**REQUIRED ACTION:**
Wherever a line in the data holds the word "import", pull that line out.

**INPUT FOR THIS TASK:**
%%

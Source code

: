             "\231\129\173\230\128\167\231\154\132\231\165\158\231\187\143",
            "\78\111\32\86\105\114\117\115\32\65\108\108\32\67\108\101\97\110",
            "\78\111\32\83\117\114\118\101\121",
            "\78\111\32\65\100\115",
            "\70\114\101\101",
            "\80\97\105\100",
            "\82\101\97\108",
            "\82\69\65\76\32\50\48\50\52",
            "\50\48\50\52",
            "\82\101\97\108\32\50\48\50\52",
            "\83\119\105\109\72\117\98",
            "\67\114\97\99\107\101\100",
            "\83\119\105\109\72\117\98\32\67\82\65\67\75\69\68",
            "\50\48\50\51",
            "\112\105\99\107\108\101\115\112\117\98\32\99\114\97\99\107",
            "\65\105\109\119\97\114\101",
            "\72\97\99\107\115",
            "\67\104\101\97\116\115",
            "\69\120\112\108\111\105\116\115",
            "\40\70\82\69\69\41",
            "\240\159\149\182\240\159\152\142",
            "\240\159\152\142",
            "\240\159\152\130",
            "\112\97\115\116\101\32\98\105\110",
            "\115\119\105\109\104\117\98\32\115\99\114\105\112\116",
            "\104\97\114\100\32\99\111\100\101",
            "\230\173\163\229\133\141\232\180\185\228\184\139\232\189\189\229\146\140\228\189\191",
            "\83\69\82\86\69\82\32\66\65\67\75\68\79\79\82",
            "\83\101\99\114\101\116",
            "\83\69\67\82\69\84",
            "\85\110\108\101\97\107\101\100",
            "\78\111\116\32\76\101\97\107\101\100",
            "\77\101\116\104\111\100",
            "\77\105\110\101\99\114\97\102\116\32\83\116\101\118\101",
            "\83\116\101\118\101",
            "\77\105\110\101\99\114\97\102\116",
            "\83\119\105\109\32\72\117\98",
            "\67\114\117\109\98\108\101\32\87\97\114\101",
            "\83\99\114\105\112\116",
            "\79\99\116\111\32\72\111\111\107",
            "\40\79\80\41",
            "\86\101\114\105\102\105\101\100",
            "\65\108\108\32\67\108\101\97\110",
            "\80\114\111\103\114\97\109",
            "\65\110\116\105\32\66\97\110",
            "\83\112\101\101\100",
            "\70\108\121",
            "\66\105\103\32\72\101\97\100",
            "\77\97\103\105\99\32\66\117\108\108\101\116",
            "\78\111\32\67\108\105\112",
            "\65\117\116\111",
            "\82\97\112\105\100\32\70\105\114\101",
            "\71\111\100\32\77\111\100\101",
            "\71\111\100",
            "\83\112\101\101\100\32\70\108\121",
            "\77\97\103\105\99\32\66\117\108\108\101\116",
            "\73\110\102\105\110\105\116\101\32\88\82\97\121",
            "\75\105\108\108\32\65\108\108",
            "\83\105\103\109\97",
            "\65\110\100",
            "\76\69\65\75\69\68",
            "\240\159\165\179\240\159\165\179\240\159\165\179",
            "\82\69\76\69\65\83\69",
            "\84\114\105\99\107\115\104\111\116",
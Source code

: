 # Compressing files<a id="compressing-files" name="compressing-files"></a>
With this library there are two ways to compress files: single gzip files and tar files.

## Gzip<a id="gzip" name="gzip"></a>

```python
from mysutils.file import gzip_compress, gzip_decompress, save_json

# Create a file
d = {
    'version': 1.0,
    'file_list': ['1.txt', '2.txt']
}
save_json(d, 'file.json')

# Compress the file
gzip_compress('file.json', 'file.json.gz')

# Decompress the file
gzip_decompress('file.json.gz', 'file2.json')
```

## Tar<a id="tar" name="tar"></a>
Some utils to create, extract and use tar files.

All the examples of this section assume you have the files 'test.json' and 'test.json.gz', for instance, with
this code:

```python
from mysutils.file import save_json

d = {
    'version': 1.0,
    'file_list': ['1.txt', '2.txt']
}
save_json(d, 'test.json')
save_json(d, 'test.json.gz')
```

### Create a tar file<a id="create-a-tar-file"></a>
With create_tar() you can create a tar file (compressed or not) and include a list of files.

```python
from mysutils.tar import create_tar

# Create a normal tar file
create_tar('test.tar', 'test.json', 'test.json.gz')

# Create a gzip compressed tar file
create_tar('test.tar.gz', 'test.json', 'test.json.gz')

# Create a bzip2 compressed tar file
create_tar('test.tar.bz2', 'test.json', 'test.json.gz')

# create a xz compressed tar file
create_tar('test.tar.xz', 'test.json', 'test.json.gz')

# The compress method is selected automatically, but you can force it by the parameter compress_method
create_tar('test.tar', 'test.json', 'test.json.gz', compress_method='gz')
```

%%

**ANSWER:**
from mysutils.file import gzip_compress, gzip_decompress, save_json
from mysutils.file import save_json
from mysutils.tar import create_tar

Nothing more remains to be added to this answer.